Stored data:

######

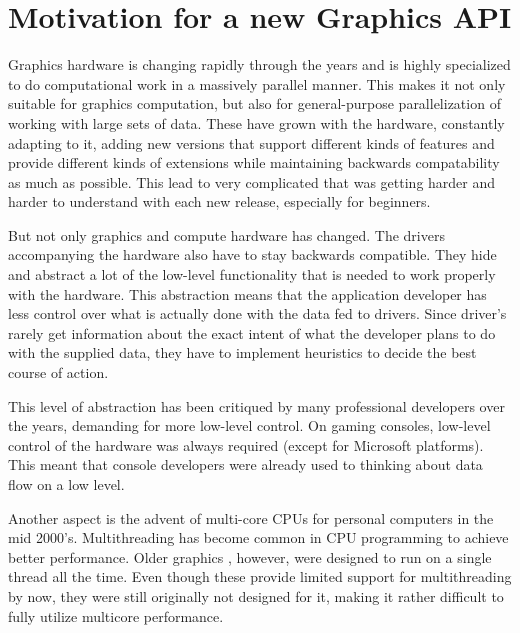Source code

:   \section{Motivation for a new Graphics API}

    Graphics hardware is changing rapidly through the years and is highly specialized to do computational work in a massively parallel manner. This makes it not only suitable for graphics computation, but also for general-purpose parallelization of working with large sets of data. These  have grown with the hardware, constantly adapting to it, adding new versions that support different kinds of features and provide different kinds of extensions while maintaining backwards compatability as much as possible. This lead to very complicated  that was getting harder and harder to understand with each new release, especially for beginners.

    But not only graphics and compute hardware has changed. The drivers accompanying the hardware also have to stay backwards compatible. They hide and abstract a lot of the low-level functionality that is needed to work properly with the hardware. This abstraction means that the application developer has less control over what is actually done with the data fed to drivers. Since driver's rarely get information about the exact intent of what the developer plans to do with the supplied data, they have to implement heuristics to decide the best course of action.

    This level of abstraction has been critiqued by many professional developers over the years, demanding for more low-level control. On gaming consoles, low-level control of the hardware was always required (except for Microsoft platforms). This meant that console developers were already used to thinking about data flow on a low level.

    Another aspect is the advent of multi-core CPUs for personal computers in the mid 2000's. Multithreading has become common in CPU programming to achieve better performance. Older graphics , however, were designed to run on a single thread all the time. Even though these  provide limited support for multithreading by now, they were still originally not designed for it, making it rather difficult to fully utilize multicore performance.



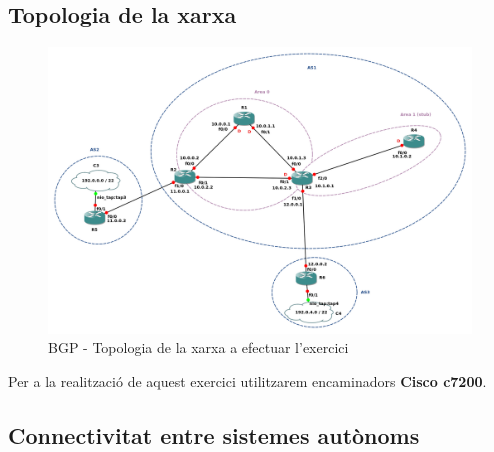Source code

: \documentclass[10pt]{article}
\begin{document}
\subsection{Topologia de la xarxa}
\begin{figure}[H]
\begin{center}
\includegraphics[scale=0.5]{Images/bgp.png}
\caption{BGP - Topologia de la xarxa a efectuar l'exercici}
\end{center}
\end{figure}
Per a la realització de aquest exercici utilitzarem encaminadors \textbf{Cisco c7200}.
\subsection{Connectivitat entre sistemes autònoms}
\end{document}
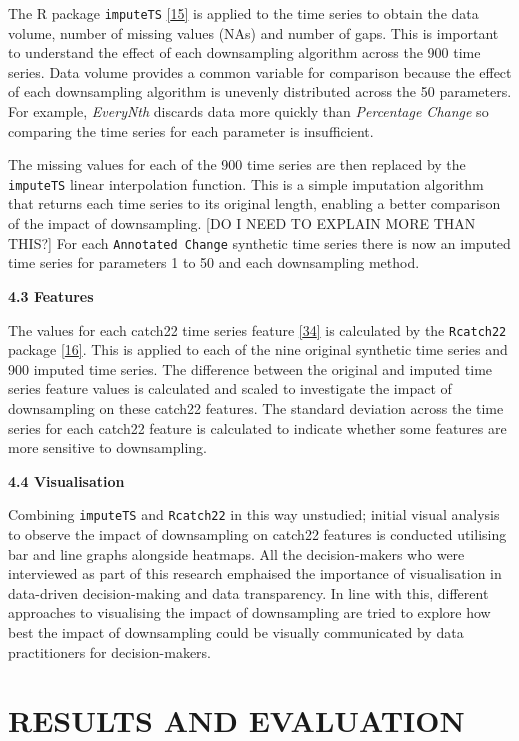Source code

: \documentclass{article}
\begin{document}
The R package \texttt{imputeTS}
\protect\hyperlink{ref-imputeTS_R}{{[}15{]}} is applied to the time
series to obtain the data volume, number of missing values (NAs) and
number of gaps. This is important to understand the effect of each
downsampling algorithm across the 900 time series. Data volume provides
a common variable for comparison because the effect of each downsampling
algorithm is unevenly distributed across the 50 parameters. For example,
\emph{EveryNth} discards data more quickly than \emph{Percentage Change}
so comparing the time series for each parameter is insufficient.

The missing values for each of the 900 time series are then replaced by
the \texttt{imputeTS} linear interpolation function. This is a simple
imputation algorithm that returns each time series to its original
length, enabling a better comparison of the impact of downsampling.
{[}DO I NEED TO EXPLAIN MORE THAN THIS?{]} For each
\texttt{Annotated\ Change} synthetic time series there is now an imputed
time series for parameters 1 to 50 and each downsampling method.

\textbf{4.3 Features}

The values for each catch22 time series feature
\protect\hyperlink{ref-catch22}{{[}34{]}} is calculated by the
\texttt{Rcatch22} package \protect\hyperlink{ref-catch22_R}{{[}16{]}}.
This is applied to each of the nine original synthetic time series and
900 imputed time series. The difference between the original and imputed
time series feature values is calculated and scaled to investigate the
impact of downsampling on these catch22 features. The standard deviation
across the time series for each catch22 feature is calculated to
indicate whether some features are more sensitive to downsampling.

\textbf{4.4 Visualisation}

Combining \texttt{imputeTS} and \texttt{Rcatch22} in this way unstudied;
initial visual analysis to observe the impact of downsampling on catch22
features is conducted utilising bar and line graphs alongside heatmaps.
All the decision-makers who were interviewed as part of this research
emphaised the importance of visualisation in data-driven decision-making
and data transparency. In line with this, different approaches to
visualising the impact of downsampling are tried to explore how best the
impact of downsampling could be visually communicated by data
practitioners for decision-makers.

\hypertarget{results-and-evaluation}{%
\section{RESULTS AND EVALUATION}\label{results-and-evaluation}}
\end{document}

######

ASSIGNMENT> Give back all the records as they stand, but with no pictures in the copy.

WRITTEN ANSWER>
Source code

:   \section{Motivation for a new Graphics API}

    Graphics hardware is changing rapidly through the years and is highly specialized to do computational work in a massively parallel manner. This makes it not only suitable for graphics computation, but also for general-purpose parallelization of working with large sets of data. These  have grown with the hardware, constantly adapting to it, adding new versions that support different kinds of features and provide different kinds of extensions while maintaining backwards compatability as much as possible. This lead to very complicated  that was getting harder and harder to understand with each new release, especially for beginners.

    But not only graphics and compute hardware has changed. The drivers accompanying the hardware also have to stay backwards compatible. They hide and abstract a lot of the low-level functionality that is needed to work properly with the hardware. This abstraction means that the application developer has less control over what is actually done with the data fed to drivers. Since driver's rarely get information about the exact intent of what the developer plans to do with the supplied data, they have to implement heuristics to decide the best course of action.

    This level of abstraction has been critiqued by many professional developers over the years, demanding for more low-level control. On gaming consoles, low-level control of the hardware was always required (except for Microsoft platforms). This meant that console developers were already used to thinking about data flow on a low level.

    Another aspect is the advent of multi-core CPUs for personal computers in the mid 2000's. Multithreading has become common in CPU programming to achieve better performance. Older graphics , however, were designed to run on a single thread all the time. Even though these  provide limited support for multithreading by now, they were still originally not designed for it, making it rather difficult to fully utilize multicore performance.



Source code

: \documentclass[10pt]{article}
\begin{document}
\subsection{Topologia de la xarxa}
\begin{figure}[H]
\begin{center}
\includegraphics[scale=0.5]{Images/bgp.png}
\caption{BGP - Topologia de la xarxa a efectuar l'exercici}
\end{center}
\end{figure}
Per a la realització de aquest exercici utilitzarem encaminadors \textbf{Cisco c7200}.
\subsection{Connectivitat entre sistemes autònoms}
\end{document}
Source code

: \documentclass{article}
\begin{document}
The R package \texttt{imputeTS}
\protect\hyperlink{ref-imputeTS_R}{{[}15{]}} is applied to the time
series to obtain the data volume, number of missing values (NAs) and
number of gaps. This is important to understand the effect of each
downsampling algorithm across the 900 time series. Data volume provides
a common variable for comparison because the effect of each downsampling
algorithm is unevenly distributed across the 50 parameters. For example,
\emph{EveryNth} discards data more quickly than \emph{Percentage Change}
so comparing the time series for each parameter is insufficient.

The missing values for each of the 900 time series are then replaced by
the \texttt{imputeTS} linear interpolation function. This is a simple
imputation algorithm that returns each time series to its original
length, enabling a better comparison of the impact of downsampling.
{[}DO I NEED TO EXPLAIN MORE THAN THIS?{]} For each
\texttt{Annotated\ Change} synthetic time series there is now an imputed
time series for parameters 1 to 50 and each downsampling method.

\textbf{4.3 Features}

The values for each catch22 time series feature
\protect\hyperlink{ref-catch22}{{[}34{]}} is calculated by the
\texttt{Rcatch22} package \protect\hyperlink{ref-catch22_R}{{[}16{]}}.
This is applied to each of the nine original synthetic time series and
900 imputed time series. The difference between the original and imputed
time series feature values is calculated and scaled to investigate the
impact of downsampling on these catch22 features. The standard deviation
across the time series for each catch22 feature is calculated to
indicate whether some features are more sensitive to downsampling.

\textbf{4.4 Visualisation}

Combining \texttt{imputeTS} and \texttt{Rcatch22} in this way unstudied;
initial visual analysis to observe the impact of downsampling on catch22
features is conducted utilising bar and line graphs alongside heatmaps.
All the decision-makers who were interviewed as part of this research
emphaised the importance of visualisation in data-driven decision-making
and data transparency. In line with this, different approaches to
visualising the impact of downsampling are tried to explore how best the
impact of downsampling could be visually communicated by data
practitioners for decision-makers.

\hypertarget{results-and-evaluation}{%
\section{RESULTS AND EVALUATION}\label{results-and-evaluation}}
\end{document}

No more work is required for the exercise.